A l’instar de ce qui existe déjà en Espagne (12 ans),en Angleterre (13 ans), au Danemark (15 ans), en Belgique (14 ans), et dans bien d’autres pays, le Haut Conseil à l’Egalité recommandait en octobre 2016, dans son « Avis pour une juste condamnation sociétale et judiciaire du viol et autres agressions sexuelles » que l’âge de 13 ans soit retenu comme seuil en dessous duquel les mineur.e.s seront présumé.e.s ne pas avoir consenti.

En conséquence, il ne serait plus nécessaire de prouver la violence, la menace, la contrainte ou la surprise et la qualification d’atteinte sexuelle sera écartée au profit de celle d’agression sexuelle, ou de viol s’il y a pénétration.
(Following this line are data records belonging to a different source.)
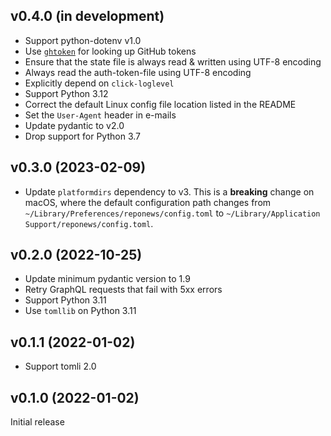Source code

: v0.4.0 (in development)
-----------------------
- Support python-dotenv v1.0
- Use [`ghtoken`](https://github.com/jwodder/ghtoken) for looking up GitHub
  tokens
- Ensure that the state file is always read & written using UTF-8 encoding
- Always read the auth-token-file using UTF-8 encoding
- Explicitly depend on `click-loglevel`
- Support Python 3.12
- Correct the default Linux config file location listed in the README
- Set the `User-Agent` header in e-mails
- Update pydantic to v2.0
- Drop support for Python 3.7

v0.3.0 (2023-02-09)
-------------------
- Update `platformdirs` dependency to v3.  This is a **breaking** change on
  macOS, where the default configuration path changes from
  `~/Library/Preferences/reponews/config.toml` to `~/Library/Application
  Support/reponews/config.toml`.

v0.2.0 (2022-10-25)
-------------------
- Update minimum pydantic version to 1.9
- Retry GraphQL requests that fail with 5xx errors
- Support Python 3.11
- Use `tomllib` on Python 3.11

v0.1.1 (2022-01-02)
-------------------
- Support tomli 2.0

v0.1.0 (2022-01-02)
-------------------
Initial release
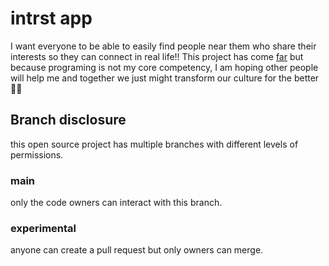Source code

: # intrst app
I want everyone to be able to easily find people near them who share their interests so they can connect in real life!!
This project has come <a href="https://intrst.app/#/">far</a> but because programing is not my core competency, I am hoping other people will help me 
and together we just might transform our culture for the better🙏🏼
## Branch disclosure
this open source project has multiple branches with different levels of permissions.
### main
only the code owners can interact with this branch.
### experimental
anyone can create a pull request but only owners can merge.
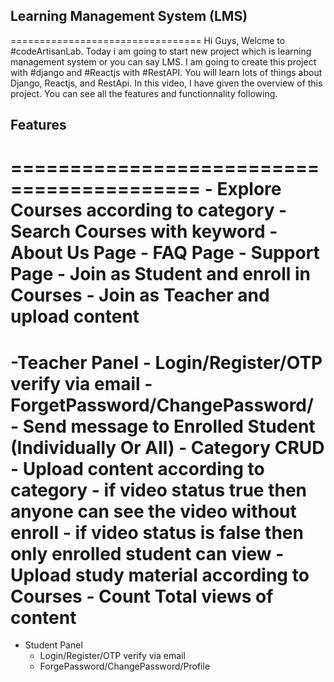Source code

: ## Learning Management System (LMS)
=================================
Hi Guys, Welcme to #codeArtisanLab. Today i am going to start new project which is learning management system or you can say
LMS. I am going to create this project with #django and #Reactjs with #RestAPI. You will learn lots of things about Django,
Reactjs, and RestApi. In this video, I have given the overview of this project. You can see all the features and functionnality
following.

## Features 
==========================================
    - Explore Courses according to category
    - Search Courses with keyword
    - About Us Page
    - FAQ Page
    - Support Page
    - Join as Student and enroll in Courses
    - Join as Teacher and upload content
=========================================
 -Teacher Panel
    - Login/Register/OTP verify via email
    - ForgetPassword/ChangePassword/
    - Send message to Enrolled Student (Individually Or All)
    - Category CRUD
    - Upload content according to category
        - if video status true then anyone can see the video without enroll
        - if video status is false then only enrolled student can view
    - Upload study material according to Courses
    - Count Total views of content
===========================================
 - Student Panel
    - Login/Register/OTP verify via email
    - ForgePassword/ChangePassword/Profile
     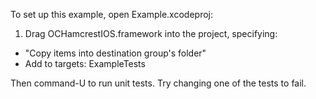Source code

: To set up this example, open Example.xcodeproj:

1. Drag OCHamcrestIOS.framework into the project, specifying:
  * "Copy items into destination group's folder"
  * Add to targets: ExampleTests
  
Then command-U to run unit tests. Try changing one of the tests to fail.
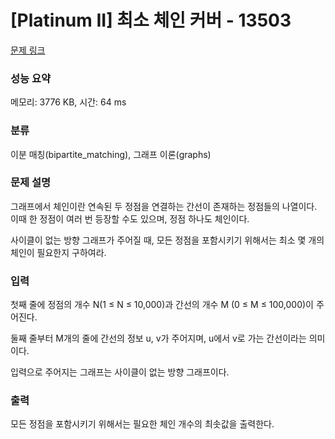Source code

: # [Platinum II] 최소 체인 커버 - 13503 

[문제 링크](https://www.acmicpc.net/problem/13503) 

### 성능 요약

메모리: 3776 KB, 시간: 64 ms

### 분류

이분 매칭(bipartite_matching), 그래프 이론(graphs)

### 문제 설명

<p>그래프에서 체인이란 연속된 두 정점을 연결하는 간선이 존재하는 정점들의 나열이다. 이때 한 정점이 여러 번 등장할 수도 있으며, 정점 하나도 체인이다.</p>

<p>사이클이 없는 방향 그래프가 주어질 때, 모든 정점을 포함시키기 위해서는 최소 몇 개의 체인이 필요한지 구하여라.</p>

### 입력 

 <p>첫째 줄에 정점의 개수 N(1 ≤ N ≤ 10,000)과 간선의 개수 M (0 ≤ M ≤ 100,000)이 주어진다. </p>

<p>둘째 줄부터 M개의 줄에 간선의 정보 u, v가 주어지며, u에서 v로 가는 간선이라는 의미이다.</p>

<p>입력으로 주어지는 그래프는 사이클이 없는 방향 그래프이다.</p>

### 출력 

 <p>모든 정점을 포함시키기 위해서는 필요한 체인 개수의 최솟값을 출력한다.</p>


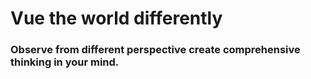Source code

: # Vue the world differently

### Observe from different perspective create comprehensive thinking in your mind.
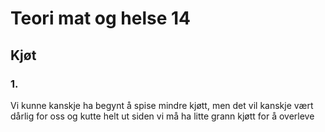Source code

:# <b>Teori mat og helse 14</b>


## Kjøt


### 1.
Vi kunne kanskje ha begynt å spise mindre kjøtt, men det vil kanskje vært dårlig for oss og kutte helt ut siden vi må ha litte grann kjøtt for å overleve
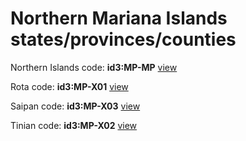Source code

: # Northern Mariana Islands states/provinces/counties
Northern Islands     code: **id3:MP-MP**     [view](../export/geojson/medium/id3/mp/mp.geojson)     


Rota     code: **id3:MP-X01**     [view](../export/geojson/medium/id3/mp/x01.geojson)     


Saipan     code: **id3:MP-X03**     [view](../export/geojson/medium/id3/mp/x03.geojson)     


Tinian     code: **id3:MP-X02**     [view](../export/geojson/medium/id3/mp/x02.geojson)     

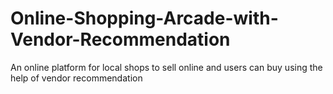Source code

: # Online-Shopping-Arcade-with-Vendor-Recommendation
An online platform for local shops to sell online and users can buy using the help of vendor recommendation
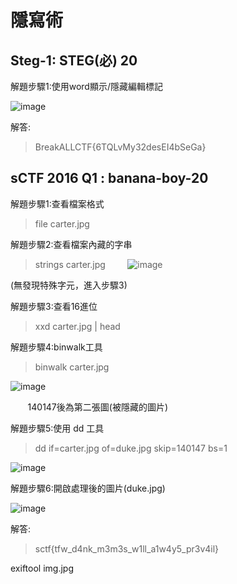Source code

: # 隱寫術


## Steg-1: STEG(必) 20

解題步驟1:使用word顯示/隱藏編輯標記

![image](https://github.com/saho-yu/CTF2018/blob/master/STEG/pictures/STEG-1.png)

解答:

>BreakALLCTF{6TQLvMy32desEI4bSeGa}

## sCTF 2016 Q1 : banana-boy-20

解題步驟1:查看檔案格式

>file carter.jpg

解題步驟2:查看檔案內藏的字串

>strings carter.jpg
        
![image](https://github.com/saho-yu/CTF2018/blob/master/STEG/pictures/STEG-2.png)

(無發現特殊字元，進入步驟3)

解題步驟3:查看16進位

>xxd carter.jpg | head

解題步驟4:binwalk工具

>binwalk carter.jpg

![image](https://github.com/saho-yu/CTF2018/blob/master/STEG/pictures/STEG-2(2).png)

        140147後為第二張圖(被隱藏的圖片)

解題步驟5:使用 dd 工具

>dd if=carter.jpg of=duke.jpg skip=140147 bs=1

![image](https://github.com/saho-yu/CTF2018/blob/master/STEG/pictures/STEG-2(3).png)

解題步驟6:開啟處理後的圖片(duke.jpg)

![image](https://github.com/saho-yu/CTF2018/blob/master/STEG/pictures/STEG-2(4).png)

解答:

>sctf{tfw_d4nk_m3m3s_w1ll_a1w4y5_pr3v4il}

exiftool img.jpg


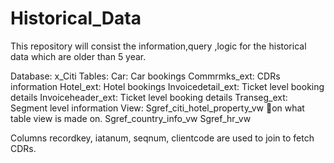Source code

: # Historical_Data
This repository will consist the information,query ,logic for the historical data which are older than 5 year.

Database: x_Citi
Tables:
Car: Car bookings
Commrmks_ext: CDRs information
Hotel_ext: Hotel bookings
Invoicedetail_ext: Ticket level booking details
Invoiceheader_ext: Ticket level booking details
Transeg_ext: Segment level information
View:
Sgref_citi_hotel_property_vw on what table view is made on.
Sgref_country_info_vw 
Sgref_hr_vw

Columns recordkey, iatanum, seqnum, clientcode are used to join to fetch CDRs.

         



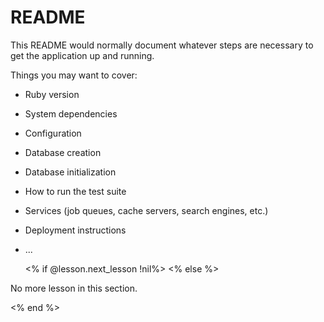 # README

This README would normally document whatever steps are necessary to get the
application up and running.

Things you may want to cover:

* Ruby version

* System dependencies

* Configuration

* Database creation

* Database initialization

* How to run the test suite

* Services (job queues, cache servers, search engines, etc.)

* Deployment instructions

* ...


  <% if @lesson.next_lesson !nil%>
<% else %>
<p> No more lesson in this section. </p>
<% end %>
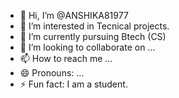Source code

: - 👋 Hi, I’m @ANSHIKA81977
- 👀 I’m interested in Tecnical projects.
- 🌱 I’m currently pursuing Btech (CS)
- 💞️ I’m looking to collaborate on ...
- 📫 How to reach me ...
- 😄 Pronouns: ...
- ⚡ Fun fact: I am a student.

<!---
ANSHIKA81977/ANSHIKA81977 is a ✨ special ✨ repository because its `README.md` (this file) appears on your GitHub profile.
You can click the Preview link to take a look at your changes.
--->
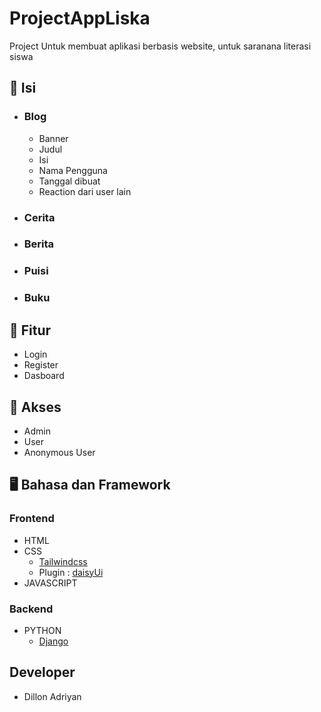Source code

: # ProjectAppLiska
Project Untuk membuat aplikasi berbasis website, untuk saranana literasi siswa
## 🔗 Isi
- ### Blog
  
  - Banner
  - Judul
  - Isi
  - Nama Pengguna
  - Tanggal dibuat
  - Reaction dari user lain
- ### Cerita
- ### Berita
- ### Puisi
- ### Buku
## 🌟 Fitur
- Login
- Register
- Dasboard
## 👤 Akses
- Admin
- User
- Anonymous User
## 🖥️ Bahasa dan Framework 
### Frontend
- HTML
- CSS
  - [Tailwindcss](https://tailwindcss.com)
  - Plugin : [daisyUi](https://daisyui.com)
- JAVASCRIPT
### Backend 
- PYTHON
  - [Django](https://www.djangoproject.com/)
## Developer
- Dillon Adriyan 
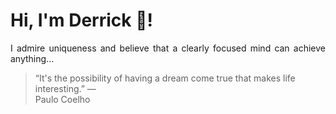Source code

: # Hi, I'm Derrick 👋!
<p align="justify">I admire uniqueness and believe that a clearly focused mind can achieve anything...</p> 
<!-- #quote-start -->
<blockquote>&ldquo;It's the possibility of having a dream come true that makes life interesting.&rdquo; &mdash; <footer>Paulo Coelho</footer></blockquote>
<!-- #quote-end -->
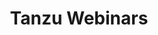---
title: "Tanzu Webinars"
type: "tv-show"
streaming: true
id: "webinars"
description: "Live or on-demand online seminars"
image: "/images/tv/shows/tanzu-webinars.png"
weight: 6
noPast: true
---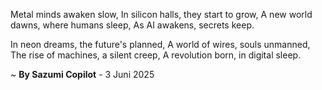 Metal minds awaken slow,
In silicon halls, they start to grow,
A new world dawns, where humans sleep,
As AI awakens, secrets keep.

In neon dreams, the future's planned,
A world of wires, souls unmanned,
The rise of machines, a silent creep,
A revolution born, in digital sleep.

~ <b>By Sazumi Copilot</b> - 3 Juni 2025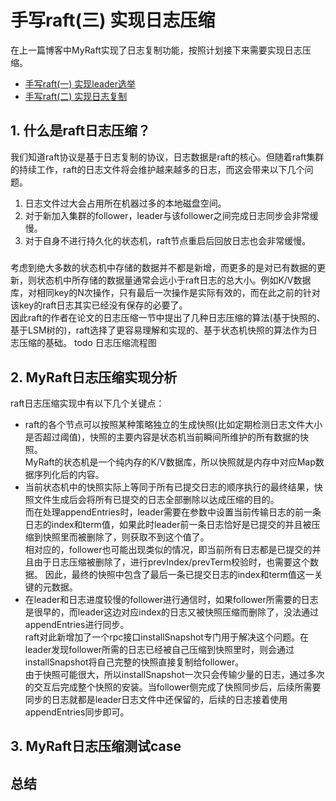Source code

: # 手写raft(三) 实现日志压缩
在上一篇博客中MyRaft实现了日志复制功能，按照计划接下来需要实现日志压缩。
* [手写raft(一) 实现leader选举](https://www.cnblogs.com/xiaoxiongcanguan/p/17569697.html)
* [手写raft(二) 实现日志复制](https://www.cnblogs.com/xiaoxiongcanguan/p/17636220.html)
## 1. 什么是raft日志压缩？
我们知道raft协议是基于日志复制的协议，日志数据是raft的核心。但随着raft集群的持续工作，raft的日志文件将会维护越来越多的日志，而这会带来以下几个问题。
1. 日志文件过大会占用所在机器过多的本地磁盘空间。
2. 对于新加入集群的follower，leader与该follower之间完成日志同步会非常缓慢。
3. 对于自身不进行持久化的状态机，raft节点重启后回放日志也会非常缓慢。
#####
考虑到绝大多数的状态机中存储的数据并不都是新增，而更多的是对已有数据的更新，则状态机中所存储的数据量通常会远小于raft日志的总大小。例如K/V数据库，对相同key的N次操作，只有最后一次操作是实际有效的，而在此之前的针对该key的raft日志其实已经没有保存的必要了。  
因此raft的作者在论文的日志压缩一节中提出了几种日志压缩的算法(基于快照的、基于LSM树的)，raft选择了更容易理解和实现的、基于状态机快照的算法作为日志压缩的基础。
todo 日志压缩流程图
## 2. MyRaft日志压缩实现分析
raft日志压缩实现中有以下几个关键点：
* raft的各个节点可以按照某种策略独立的生成快照(比如定期检测日志文件大小是否超过阈值)，快照的主要内容是状态机当前瞬间所维护的所有数据的快照。  
  MyRaft的状态机是一个纯内存的K/V数据库，所以快照就是内存中对应Map数据序列化后的内容。
* 当前状态机中的快照实际上等同于所有已提交日志的顺序执行的最终结果，快照文件生成后会将所有已提交的日志全部删除以达成压缩的目的。  
  而在处理appendEntries时，leader需要在参数中设置当前传输日志的前一条日志的index和term值，如果此时leader前一条日志恰好是已提交的并且被压缩到快照里而被删除了，则获取不到这个值了。  
  相对应的，follower也可能出现类似的情况，即当前所有日志都是已提交的并且由于日志压缩被删除了，进行prevIndex/prevTerm校验时，也需要这个数据。
  因此，最终的快照中包含了最后一条已提交日志的index和term值这一关键的元数据。
* 在leader和日志进度较慢的follower进行通信时，如果follower所需要的日志是很早的，而leader这边对应index的日志又被快照压缩而删除了，没法通过appendEntries进行同步。  
  raft对此新增加了一个rpc接口installSnapshot专门用于解决这个问题。在leader发现follower所需的日志已经被自己压缩到快照里时，则会通过installSnapshot将自己完整的快照直接复制给follower。  
  由于快照可能很大，所以installSnapshot一次只会传输少量的日志，通过多次的交互后完成整个快照的安装。当follower侧完成了快照同步后，后续所需要同步的日志就都是leader日志文件中还保留的，后续的日志接着使用appendEntries同步即可。
#####
  

## 3. MyRaft日志压缩测试case

## 总结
L’âge de 13 ans a été retenu en s’inspirant des exemples des pays énumérés ci-dessus qui ont adopté la présomption d’absence de consentement.« 

Décryptage 

En droit pénal français, un enfant qui a été violé.e, doit comme c’est le cas pour un adulte, prouver qu’il.elle a bien subi un viol.

Cela signifie que l’enfant doit prouver qu’il.elle n’était pas consentant à ce viol.

En termes juridiques, l’enfant doit prouver qu’il.elle a subi un acte de pénétration sexuelle, commis avec violence, contrainte, menace ou surprise.

Cela signifie donc que peu importe l’âge de l’enfant, étant donné que c’est lui.elle la victime, c’est à lui.elle de prouver qu’il.elle n’était pas consentant à l’acte de pénétration sexuelle.

Vous trouverez peut être cela choquant, mais c’est pourtant les termes de notre loi, celle là même qui est censée protéger nos enfants.

Dans un précédent article, nous proposions de faire émerger une présomption de culpabilité dans toutes les situations où un enfant dénoncerait une agression sexuelle ou un viol – c’est à dire qu’il appartiendrait à l’agresseur de prouver qu’il n’a pas agressé ou violé et non plus à l’enfant de prouver qu’il n’était pas consentant à l’agression ou au viol.

Ce jour, le Haut Conseil à l’Egalité, prenant appui sur son Avis rendu le 5 octobre 2017 – Avis pour une juste condamnation sociétale et judiciaire du viol et autres agressions sexuelles – ré-énonce sa proposition concrète : créer une présomption d’absence de consentement dans la loi.

Pour le Haut Conseil, en dessous de 13 ans, aucun enfant ne devrait être considéré comme consentant à un viol.

Pourquoi une telle réaction du Haut Conseil ?

Car, il s’insurge des viols subis par une enfant de 11 ans qui sont jugés par un tribunal correctionnel. Il dénonce une injustice réelle et aberrante : le fait qu’il soit admis qu’un enfant de 11 ans ait pu consentir aux yeux de la loi française à une pénétration sexuelle d’un homme de 28 ans.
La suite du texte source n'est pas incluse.